▸ Your objective
Below are entries. Reproduce exactly the lines between the line holding "- **AI Integration" and the line holding "## 🛣️ Roadmap", inclusive, and only those.

Collected data:
◇ ◇ ◇ ◇ ◇ ◇ ◇

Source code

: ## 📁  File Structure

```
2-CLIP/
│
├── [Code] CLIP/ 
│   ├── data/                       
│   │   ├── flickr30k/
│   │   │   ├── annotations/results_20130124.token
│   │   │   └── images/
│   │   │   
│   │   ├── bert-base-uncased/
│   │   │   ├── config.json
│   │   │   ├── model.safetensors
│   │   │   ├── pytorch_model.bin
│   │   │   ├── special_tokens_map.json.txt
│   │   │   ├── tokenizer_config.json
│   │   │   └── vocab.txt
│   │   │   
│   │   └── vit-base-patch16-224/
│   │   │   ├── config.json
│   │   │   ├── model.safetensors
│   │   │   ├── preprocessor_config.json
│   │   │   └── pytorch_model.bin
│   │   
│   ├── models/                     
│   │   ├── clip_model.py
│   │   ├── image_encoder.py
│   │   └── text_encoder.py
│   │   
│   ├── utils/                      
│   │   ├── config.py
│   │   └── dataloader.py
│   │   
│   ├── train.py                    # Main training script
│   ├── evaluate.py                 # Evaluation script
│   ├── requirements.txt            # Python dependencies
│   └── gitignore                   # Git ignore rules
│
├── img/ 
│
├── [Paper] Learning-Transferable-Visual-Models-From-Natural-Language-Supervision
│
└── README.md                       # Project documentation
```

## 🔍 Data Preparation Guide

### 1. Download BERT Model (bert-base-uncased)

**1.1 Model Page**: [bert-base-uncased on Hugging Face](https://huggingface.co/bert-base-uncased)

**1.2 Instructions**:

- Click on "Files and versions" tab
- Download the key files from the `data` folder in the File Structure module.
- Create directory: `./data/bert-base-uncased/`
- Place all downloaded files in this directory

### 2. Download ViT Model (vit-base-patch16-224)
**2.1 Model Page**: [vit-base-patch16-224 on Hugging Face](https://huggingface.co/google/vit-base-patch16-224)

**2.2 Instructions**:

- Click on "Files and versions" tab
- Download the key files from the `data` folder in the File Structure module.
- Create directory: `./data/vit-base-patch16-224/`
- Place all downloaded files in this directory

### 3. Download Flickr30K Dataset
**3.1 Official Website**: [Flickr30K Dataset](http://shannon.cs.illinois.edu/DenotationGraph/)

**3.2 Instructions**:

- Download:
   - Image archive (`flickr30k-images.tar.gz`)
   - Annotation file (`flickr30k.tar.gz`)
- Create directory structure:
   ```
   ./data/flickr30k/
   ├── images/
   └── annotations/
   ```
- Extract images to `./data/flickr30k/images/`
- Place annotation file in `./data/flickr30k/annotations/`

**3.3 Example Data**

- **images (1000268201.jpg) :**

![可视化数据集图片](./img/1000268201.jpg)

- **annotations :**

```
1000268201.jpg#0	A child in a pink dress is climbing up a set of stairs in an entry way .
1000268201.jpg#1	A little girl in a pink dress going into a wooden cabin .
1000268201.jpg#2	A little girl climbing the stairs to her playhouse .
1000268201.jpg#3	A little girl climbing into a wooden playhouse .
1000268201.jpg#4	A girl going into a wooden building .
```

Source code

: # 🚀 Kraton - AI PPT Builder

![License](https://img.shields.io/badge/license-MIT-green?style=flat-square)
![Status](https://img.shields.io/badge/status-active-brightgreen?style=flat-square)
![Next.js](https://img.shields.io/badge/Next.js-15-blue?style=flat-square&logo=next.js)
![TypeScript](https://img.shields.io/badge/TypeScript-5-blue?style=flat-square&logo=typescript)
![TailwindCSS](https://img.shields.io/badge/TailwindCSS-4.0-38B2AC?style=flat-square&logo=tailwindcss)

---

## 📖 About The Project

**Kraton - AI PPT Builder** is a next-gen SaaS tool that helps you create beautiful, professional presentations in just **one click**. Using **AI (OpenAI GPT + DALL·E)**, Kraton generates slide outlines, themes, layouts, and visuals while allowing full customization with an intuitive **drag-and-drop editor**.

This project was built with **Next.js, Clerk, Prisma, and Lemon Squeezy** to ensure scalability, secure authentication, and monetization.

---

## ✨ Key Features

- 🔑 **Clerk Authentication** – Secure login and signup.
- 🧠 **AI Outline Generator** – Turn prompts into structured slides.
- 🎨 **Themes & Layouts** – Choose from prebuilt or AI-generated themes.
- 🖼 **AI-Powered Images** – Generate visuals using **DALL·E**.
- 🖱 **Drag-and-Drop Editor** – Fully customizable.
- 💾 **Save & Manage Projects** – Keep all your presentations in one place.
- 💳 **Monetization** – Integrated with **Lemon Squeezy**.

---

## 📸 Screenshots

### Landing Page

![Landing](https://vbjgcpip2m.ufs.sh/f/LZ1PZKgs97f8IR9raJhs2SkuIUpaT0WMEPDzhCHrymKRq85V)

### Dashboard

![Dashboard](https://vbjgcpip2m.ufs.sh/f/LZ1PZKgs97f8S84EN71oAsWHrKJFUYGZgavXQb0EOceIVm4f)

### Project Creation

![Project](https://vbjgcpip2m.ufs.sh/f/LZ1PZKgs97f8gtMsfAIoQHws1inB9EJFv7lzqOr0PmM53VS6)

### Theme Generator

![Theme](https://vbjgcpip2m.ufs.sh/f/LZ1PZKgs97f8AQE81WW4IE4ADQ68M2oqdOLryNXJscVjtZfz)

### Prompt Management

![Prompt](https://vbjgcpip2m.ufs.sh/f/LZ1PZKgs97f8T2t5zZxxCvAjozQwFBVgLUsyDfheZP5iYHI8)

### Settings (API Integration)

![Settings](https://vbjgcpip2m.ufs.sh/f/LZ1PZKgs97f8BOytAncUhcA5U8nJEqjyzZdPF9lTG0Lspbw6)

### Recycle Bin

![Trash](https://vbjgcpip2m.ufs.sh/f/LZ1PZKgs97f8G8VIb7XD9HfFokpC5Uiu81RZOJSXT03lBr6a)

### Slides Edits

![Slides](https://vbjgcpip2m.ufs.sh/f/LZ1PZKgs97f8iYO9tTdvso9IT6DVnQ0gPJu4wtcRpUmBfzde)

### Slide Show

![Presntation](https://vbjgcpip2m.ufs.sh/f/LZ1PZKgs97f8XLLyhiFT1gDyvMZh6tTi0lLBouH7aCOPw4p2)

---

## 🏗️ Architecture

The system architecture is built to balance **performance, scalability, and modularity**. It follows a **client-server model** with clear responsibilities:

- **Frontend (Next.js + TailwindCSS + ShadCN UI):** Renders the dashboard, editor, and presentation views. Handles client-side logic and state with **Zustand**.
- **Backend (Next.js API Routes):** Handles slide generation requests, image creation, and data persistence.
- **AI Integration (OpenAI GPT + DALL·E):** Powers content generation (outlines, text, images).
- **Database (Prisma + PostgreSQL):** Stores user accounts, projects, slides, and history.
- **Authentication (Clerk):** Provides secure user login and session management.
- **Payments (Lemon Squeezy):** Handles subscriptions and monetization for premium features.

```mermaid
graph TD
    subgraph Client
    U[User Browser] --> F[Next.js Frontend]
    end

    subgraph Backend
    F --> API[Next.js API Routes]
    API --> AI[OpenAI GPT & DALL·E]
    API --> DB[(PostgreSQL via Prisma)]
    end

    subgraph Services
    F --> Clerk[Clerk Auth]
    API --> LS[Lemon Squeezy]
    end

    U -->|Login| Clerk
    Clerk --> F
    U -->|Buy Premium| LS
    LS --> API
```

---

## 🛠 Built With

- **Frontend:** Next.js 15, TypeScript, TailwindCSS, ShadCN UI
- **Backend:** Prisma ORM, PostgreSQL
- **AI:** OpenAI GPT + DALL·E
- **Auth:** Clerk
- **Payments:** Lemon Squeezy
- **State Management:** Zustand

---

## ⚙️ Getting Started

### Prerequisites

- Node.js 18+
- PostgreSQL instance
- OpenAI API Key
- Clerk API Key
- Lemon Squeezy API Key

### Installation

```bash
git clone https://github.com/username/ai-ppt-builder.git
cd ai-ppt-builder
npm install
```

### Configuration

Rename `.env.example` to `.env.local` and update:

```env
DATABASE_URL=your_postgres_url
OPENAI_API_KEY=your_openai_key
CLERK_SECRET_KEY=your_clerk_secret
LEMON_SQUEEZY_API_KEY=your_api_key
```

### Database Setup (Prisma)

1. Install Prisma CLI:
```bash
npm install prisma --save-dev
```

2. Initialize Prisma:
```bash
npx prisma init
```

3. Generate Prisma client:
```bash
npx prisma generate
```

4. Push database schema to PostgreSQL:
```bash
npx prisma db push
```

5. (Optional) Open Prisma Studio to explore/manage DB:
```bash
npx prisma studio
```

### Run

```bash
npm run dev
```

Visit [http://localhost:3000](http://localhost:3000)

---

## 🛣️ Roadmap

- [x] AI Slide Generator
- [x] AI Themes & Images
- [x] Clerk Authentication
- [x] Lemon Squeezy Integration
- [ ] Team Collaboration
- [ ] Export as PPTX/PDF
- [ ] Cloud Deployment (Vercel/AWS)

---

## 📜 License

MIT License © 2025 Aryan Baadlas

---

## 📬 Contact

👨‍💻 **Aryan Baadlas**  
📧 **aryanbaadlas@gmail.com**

◇ ◇ ◇ ◇ ◇ ◇ ◇

▸ Final answer
- **AI Integration (OpenAI GPT + DALL·E):** Powers content generation (outlines, text, images).
- **Database (Prisma + PostgreSQL):** Stores user accounts, projects, slides, and history.
- **Authentication (Clerk):** Provides secure user login and session management.
- **Payments (Lemon Squeezy):** Handles subscriptions and monetization for premium features.

```mermaid
graph TD
    subgraph Client
    U[User Browser] --> F[Next.js Frontend]
    end

    subgraph Backend
    F --> API[Next.js API Routes]
    API --> AI[OpenAI GPT & DALL·E]
    API --> DB[(PostgreSQL via Prisma)]
    end

    subgraph Services
    F --> Clerk[Clerk Auth]
    API --> LS[Lemon Squeezy]
    end

    U -->|Login| Clerk
    Clerk --> F
    U -->|Buy Premium| LS
    LS --> API
```

---

## 🛠 Built With

- **Frontend:** Next.js 15, TypeScript, TailwindCSS, ShadCN UI
- **Backend:** Prisma ORM, PostgreSQL
- **AI:** OpenAI GPT + DALL·E
- **Auth:** Clerk
- **Payments:** Lemon Squeezy
- **State Management:** Zustand

---

## ⚙️ Getting Started

### Prerequisites

- Node.js 18+
- PostgreSQL instance
- OpenAI API Key
- Clerk API Key
- Lemon Squeezy API Key

### Installation

```bash
git clone https://github.com/username/ai-ppt-builder.git
cd ai-ppt-builder
npm install
```

### Configuration

Rename `.env.example` to `.env.local` and update:

```env
DATABASE_URL=your_postgres_url
OPENAI_API_KEY=your_openai_key
CLERK_SECRET_KEY=your_clerk_secret
LEMON_SQUEEZY_API_KEY=your_api_key
```

### Database Setup (Prisma)

1. Install Prisma CLI:
```bash
npm install prisma --save-dev
```

2. Initialize Prisma:
```bash
npx prisma init
```

3. Generate Prisma client:
```bash
npx prisma generate
```

4. Push database schema to PostgreSQL:
```bash
npx prisma db push
```

5. (Optional) Open Prisma Studio to explore/manage DB:
```bash
npx prisma studio
```

### Run

```bash
npm run dev
```

Visit [http://localhost:3000](http://localhost:3000)

---

## 🛣️ Roadmap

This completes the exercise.